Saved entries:
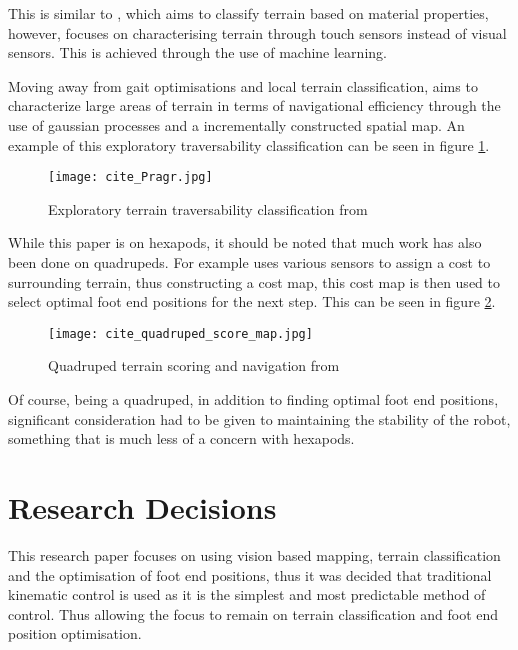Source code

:     This is similar to \cite{Xu2023Learning}, which aims to
    classify terrain based on material properties, however, \cite{Xu2023Learning} focuses on characterising terrain through touch sensors instead of visual sensors.
    This is achieved through the use of machine learning.
    
    Moving away from gait optimisations and local terrain classification, \cite{Prágr2019Online} aims to characterize
    large areas of terrain in terms of navigational efficiency through the use of gaussian processes and a incrementally constructed spatial map.
    An example of this exploratory traversability classification can be seen in figure \ref{fig:cite_pragr}.
    \begin{figure}[h]
        \centering
        \texttt{[image: cite\_Pragr.jpg]}
        \caption{Exploratory terrain traversability classification from \citep{Prágr2019Online}}
        \label{fig:cite_pragr}
    \end{figure}

    \newpage
    \noindent
    While this paper is on hexapods, it should be noted that much work has also been done on quadrupeds. For example \cite{Mastalli2020Motion} uses various sensors
    to assign a cost to surrounding terrain, thus constructing a cost map, this cost map is then used to select optimal foot end positions for the next step. This can be seen in
    figure \ref{fig:cite_quadruped_walk}.
    \begin{figure}[h]
        \centering
        \texttt{[image: cite\_quadruped\_score\_map.jpg]}
        \caption{Quadruped terrain scoring and navigation from \citep{Mastalli2020Motion}}
        \label{fig:cite_quadruped_walk}
    \end{figure}
    Of course, being a quadruped, in addition to finding optimal foot end positions, significant consideration had to be given to maintaining the stability of the robot,
    something that is much less of a concern with hexapods.

\section{Research Decisions}
    This research paper focuses on using vision based mapping, terrain classification and the optimisation of foot end positions, thus it was decided that
    traditional kinematic control is used as it is the simplest and most predictable method of control. Thus allowing the focus to remain on terrain
    classification and foot end position optimisation.

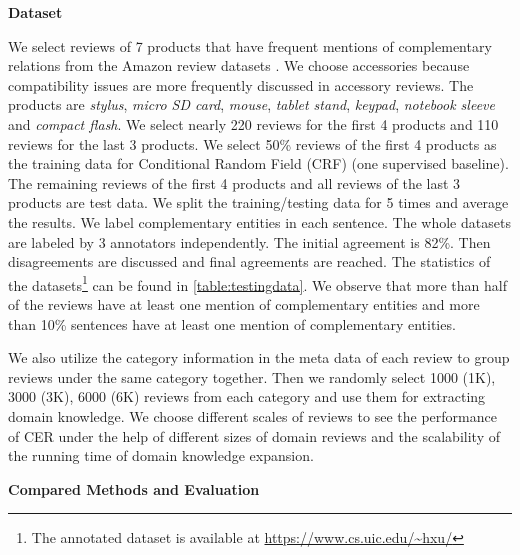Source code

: \textbf{Dataset}

We select reviews of 7 products that have frequent mentions of complementary relations from the Amazon review datasets \cite{McAPanLes15}. We choose accessories because compatibility issues are more frequently discussed in accessory reviews. The products are \textit{stylus}, \textit{micro SD card}, \textit{mouse}, \textit{tablet stand}, \textit{keypad}, \textit{notebook sleeve} and \textit{compact flash}. We select nearly 220 reviews for the first 4 products and 110 reviews for the last 3 products. We select 50\% reviews of the first 4 products as the training data for Conditional Random Field (CRF) (one supervised baseline). The remaining reviews of the first 4 products and all reviews of the last 3 products are test data. We split the training/testing data for 5 times and average the results. We label complementary entities in each sentence. The whole datasets are labeled by 3 annotators independently. The initial agreement is 82\%. Then disagreements are discussed and final agreements are reached. The statistics of the datasets\footnote{The annotated dataset is available at \url{https://www.cs.uic.edu/~hxu/} } can be found in \ref{table:testingdata}. We observe that more than half of the reviews have at least one mention of complementary entities and more than 10\% sentences have at least one mention of complementary entities.

We also utilize the category information in the meta data of each review to group reviews under the same category together. Then we randomly select 1000 (1K), 3000 (3K), 6000 (6K) reviews from each category and use them for extracting domain knowledge. We choose different scales of reviews to see the performance of CER under the help of different sizes of domain reviews and the scalability of the running time of domain knowledge expansion.

\textbf{Compared Methods and Evaluation}

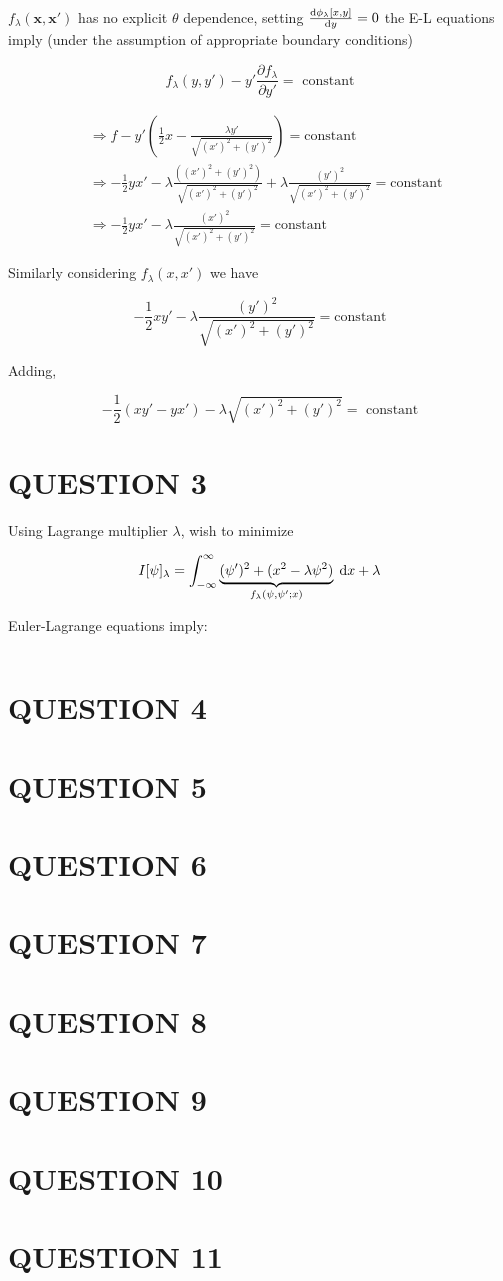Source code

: \documentclass[a4paper]{article}
\begin{document}
$ f_{\lambda}(\mathbf{x},\mathbf{x}') $ has no explicit $ \theta $ dependence, setting $ \frac{\mathrm{d} \phi_{\lambda}[x,y]}{\mathrm{d} y} = 0 $ the E-L equations imply (under the assumption of appropriate boundary conditions)


\[ f_{\lambda}(y,y') - y' \frac{\partial f_{\lambda} }{\partial y'} = \text{ constant}  \]

\begin{align*}
& \Rightarrow f - y' \left(  \frac{1}{2} x - \frac{\lambda y'}{\sqrt{  (x')^{2}  + (y')^{2} }} \right) = \text{constant} \\
& \Rightarrow  -\frac{1}{2} yx' - \lambda \frac{ ( (x')^{2}  + (y')^{2} )}{\sqrt{  (x')^{2}  + (y')^{2} }} + \lambda \frac{(y')^{2}}{\sqrt{  (x')^{2}  + (y')^{2} }} = \text{constant} \\
& \Rightarrow - \frac{1}{2} y x' - \lambda \frac{(x')^{2}}{\sqrt{  (x')^{2}  + (y')^{2} }} = \text{constant}
\end{align*}

Similarly considering $ f_{\lambda}(x,x') $ we have

\[ - \frac{1}{2} x y' - \lambda \frac{(y')^{2}}{\sqrt{  (x')^{2}  + (y')^{2} }} = \text{constant} \]

Adding,

\[ -\frac{1}{2}(xy' - yx' ) - \lambda \sqrt{  (x')^{2}  + (y')^{2} } = \text{ constant} \]




\section{QUESTION 3}

Using Lagrange multiplier $ \lambda $, wish to minimize

\[ I[\psi]_{\lambda} = \int_{-\infty}^{\infty} \underbrace{(\psi')^{2} + (x^{2} - \lambda \psi^{2} )}_{f_{\lambda}(\psi,\psi' ; x)} \; \mathrm{d} x + \lambda   \]


Euler-Lagrange equations imply:

$  $





\section{QUESTION 4}
\section{QUESTION 5}
\section{QUESTION 6}
\section{QUESTION 7}
\section{QUESTION 8}
\section{QUESTION 9}
\section{QUESTION 10}
\section{QUESTION 11}
\end{document}
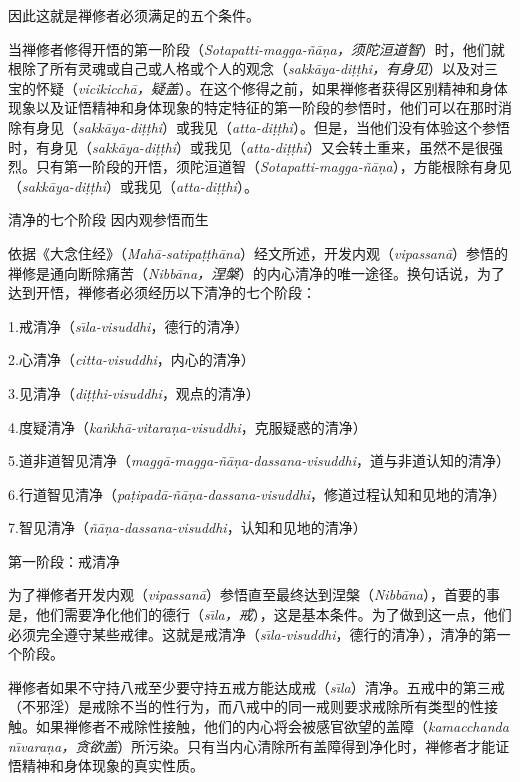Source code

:因此这就是禅修者必须满足的五个条件。

当禅修者修得开悟的第一阶段（{\it Sotapatti-magga-\~n\=a\d na，须陀洹道智}）时，他们就根除了所有灵魂或自己或人格或个人的观念（{\it sakk\=aya-di\d t\d thi，有身见}）以及对三宝的怀疑（{\it vicikicch\=a，疑盖}）。在这个修得之前，如果禅修者获得区别精神和身体现象以及证悟精神和身体现象的特定特征的第一阶段的参悟时，他们可以在那时消除有身见（{\it sakk\=aya-di\d t\d thi}）或我见（{\it atta-di\d t\d thi}）。但是，当他们没有体验这个参悟时，有身见（{\it sakk\=aya-di\d t\d thi}）或我见（{\it atta-di\d t\d thi}）又会转土重来，虽然不是很强烈。只有第一阶段的开悟，须陀洹道智（{\it Sotapatti-magga-\~n\=a\d na}），方能根除有身见（{\it sakk\=aya-di\d t\d thi}）或我见（{\it atta-di\d t\d thi}）。

\subsectnontp \1清净的七个阶段 因内观参悟而生

依据《大念住经》（{\it Mah\=a-satipa\d t\d th\=ana}）经文所述，开发内观（{\it vipassan\=a}）参悟的禅修是通向断除痛苦（{\it  Nibb\=ana，涅槃}）的内心清净的唯一途径。换句话说，为了达到开悟，禅修者必须经历以下清净的七个阶段：

{
\leftskip=1.6pc
\item{1.}戒清净（{\it s\=\i la-visuddhi}，德行的清净）
\item{2.}心清净（{\it citta-visuddhi}，内心的清净）
\item{3.}见清净（{\it di\d t\d thi-visuddhi}，观点的清净）
\item{4.}度疑清净（{\it ka\.nkh\=a-vitara\d na-visuddhi}，克服疑惑的清净）
\item{5.}道非道智见清净（{\it magg\=a-magga-\~n\=a\d na-dassana-visuddhi}，道与非道认知的清净）
\item{6.}行道智见清净（{\it pa\d tipad\=a-\~n\=a\d na-dassana-visuddhi}，修道过程认知和见地的清净）
\item{7.}智见清净（{\it \~n\=a\d na-dassana-visuddhi}，认知和见地的清净）

}

\ssubsectnon 第一阶段：戒清净

为了禅修者开发内观（{\it vipassan\=a}）参悟直至最终达到涅槃（{\it Nibb\=ana}），首要的事是，他们需要净化他们的德行（{\it s\= \i la，戒}），这是基本条件。为了做到这一点，他们必须完全遵守某些戒律。这就是戒清净（{\it s\=\i la-visuddhi}，德行的清净），清净的第一个阶段。

\1禅修者如果不守持八戒至少要守持五戒方能达成戒（{\it s\=\i la}）清净。五戒中的第三戒（不邪淫）是戒除不当的性行为，而八戒中的同一戒则要求戒除所有类型的性接触。如果禅修者不戒除性接触，他们的内心将会被感官欲望的盖障（{\it kamacchanda n\=\i vara\d na，贪欲盖}）所污染。只有当内心清除所有盖障得到净化时，禅修者才能证悟精神和身体现象的真实性质。

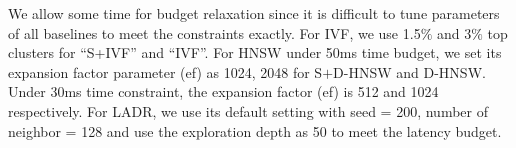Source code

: We allow some time for budget relaxation since it is difficult to tune parameters of all baselines to meet the constraints exactly. 
For IVF, we use 1.5$\%$ and 3$\%$ top clusters for ``S+IVF'' and ``IVF''.
For HNSW under 50ms time budget, we set its expansion factor parameter (ef) as 1024, 
2048 for S$+$D-HNSW and D-HNSW. 
Under 30ms time constraint, the expansion factor (ef) is  512 and  1024 respectively. 
For LADR, we use its default setting with seed = 200, number of neighbor = 128 and use the exploration depth as  50 to meet the latency budget.
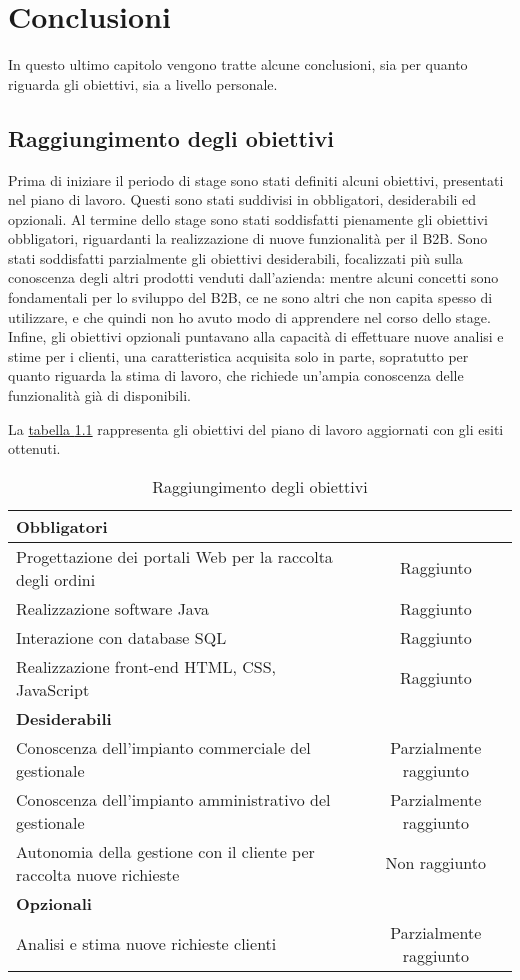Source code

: \chapter{Conclusioni}
\begin{flushright}
	\parbox{13cm}{\small In questo ultimo capitolo vengono tratte alcune conclusioni, sia per quanto riguarda gli obiettivi, sia a livello personale.}
\end{flushright}
\section{Raggiungimento degli obiettivi}
Prima di iniziare il periodo di stage sono stati definiti alcuni obiettivi, presentati nel piano di lavoro. Questi sono stati suddivisi in obbligatori, desiderabili ed opzionali. Al termine dello stage sono stati soddisfatti pienamente gli obiettivi obbligatori, riguardanti la realizzazione di nuove funzionalità per il B2B. Sono stati soddisfatti parzialmente gli obiettivi desiderabili, focalizzati più sulla conoscenza degli altri prodotti venduti dall'azienda: mentre alcuni concetti sono fondamentali per lo sviluppo del B2B, ce ne sono altri che non capita spesso di utilizzare, e che quindi non ho avuto modo di apprendere nel corso dello stage. Infine, gli obiettivi opzionali puntavano alla capacità di effettuare nuove analisi e stime per i clienti, una caratteristica acquisita solo in parte, sopratutto per quanto riguarda la stima di lavoro, che richiede un'ampia conoscenza delle funzionalità già di disponibili.

La \hyperref[tab:obiettivi-2]{tabella \ref{tab:obiettivi-2}} rappresenta gli obiettivi del piano di lavoro aggiornati con gli esiti ottenuti.
\begin{table}
	\centering
	\begin{tabular}{|m{9.3cm}|c|}
		\hline
		\multicolumn{2}{|l|}{\textbf{Obbligatori}} \\
		\hline
		Progettazione dei portali Web per la raccolta degli ordini & Raggiunto \\
		\hline
		Realizzazione software Java & Raggiunto \\
		\hline
		Interazione con database SQL & Raggiunto \\
		\hline
		Realizzazione front-end HTML, CSS, JavaScript & Raggiunto \\
		\hline
		\multicolumn{2}{|l|}{\textbf{Desiderabili}}\\
		\hline
		Conoscenza dell'impianto commerciale del gestionale & Parzialmente raggiunto \\
		\hline
		Conoscenza dell'impianto amministrativo del gestionale & Parzialmente raggiunto \\
		\hline
		Autonomia della gestione con il cliente per raccolta nuove richieste & Non raggiunto \\
		\hline
		\multicolumn{2}{|l|}{\textbf{Opzionali}} \\
		\hline
		Analisi e stima nuove richieste clienti & Parzialmente raggiunto \\
		\hline
	\end{tabular}
	\caption{Raggiungimento degli obiettivi}
	\label{tab:obiettivi-2}
\end{table}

_GOAL OF THE EXERCISE:_ Find all lines in the records that hold the word "terrain". Copy them.

_EXPECTED ANSWER:_
    classify terrain based on material properties, however, \cite{Xu2023Learning} focuses on characterising terrain through touch sensors instead of visual sensors.
    Moving away from gait optimisations and local terrain classification, \cite{Prágr2019Online} aims to characterize
    large areas of terrain in terms of navigational efficiency through the use of gaussian processes and a incrementally constructed spatial map.
        \caption{Exploratory terrain traversability classification from \citep{Prágr2019Online}}
    to assign a cost to surrounding terrain, thus constructing a cost map, this cost map is then used to select optimal foot end positions for the next step. This can be seen in
        \caption{Quadruped terrain scoring and navigation from \citep{Mastalli2020Motion}}
    This research paper focuses on using vision based mapping, terrain classification and the optimisation of foot end positions, thus it was decided that
    traditional kinematic control is used as it is the simplest and most predictable method of control. Thus allowing the focus to remain on terrain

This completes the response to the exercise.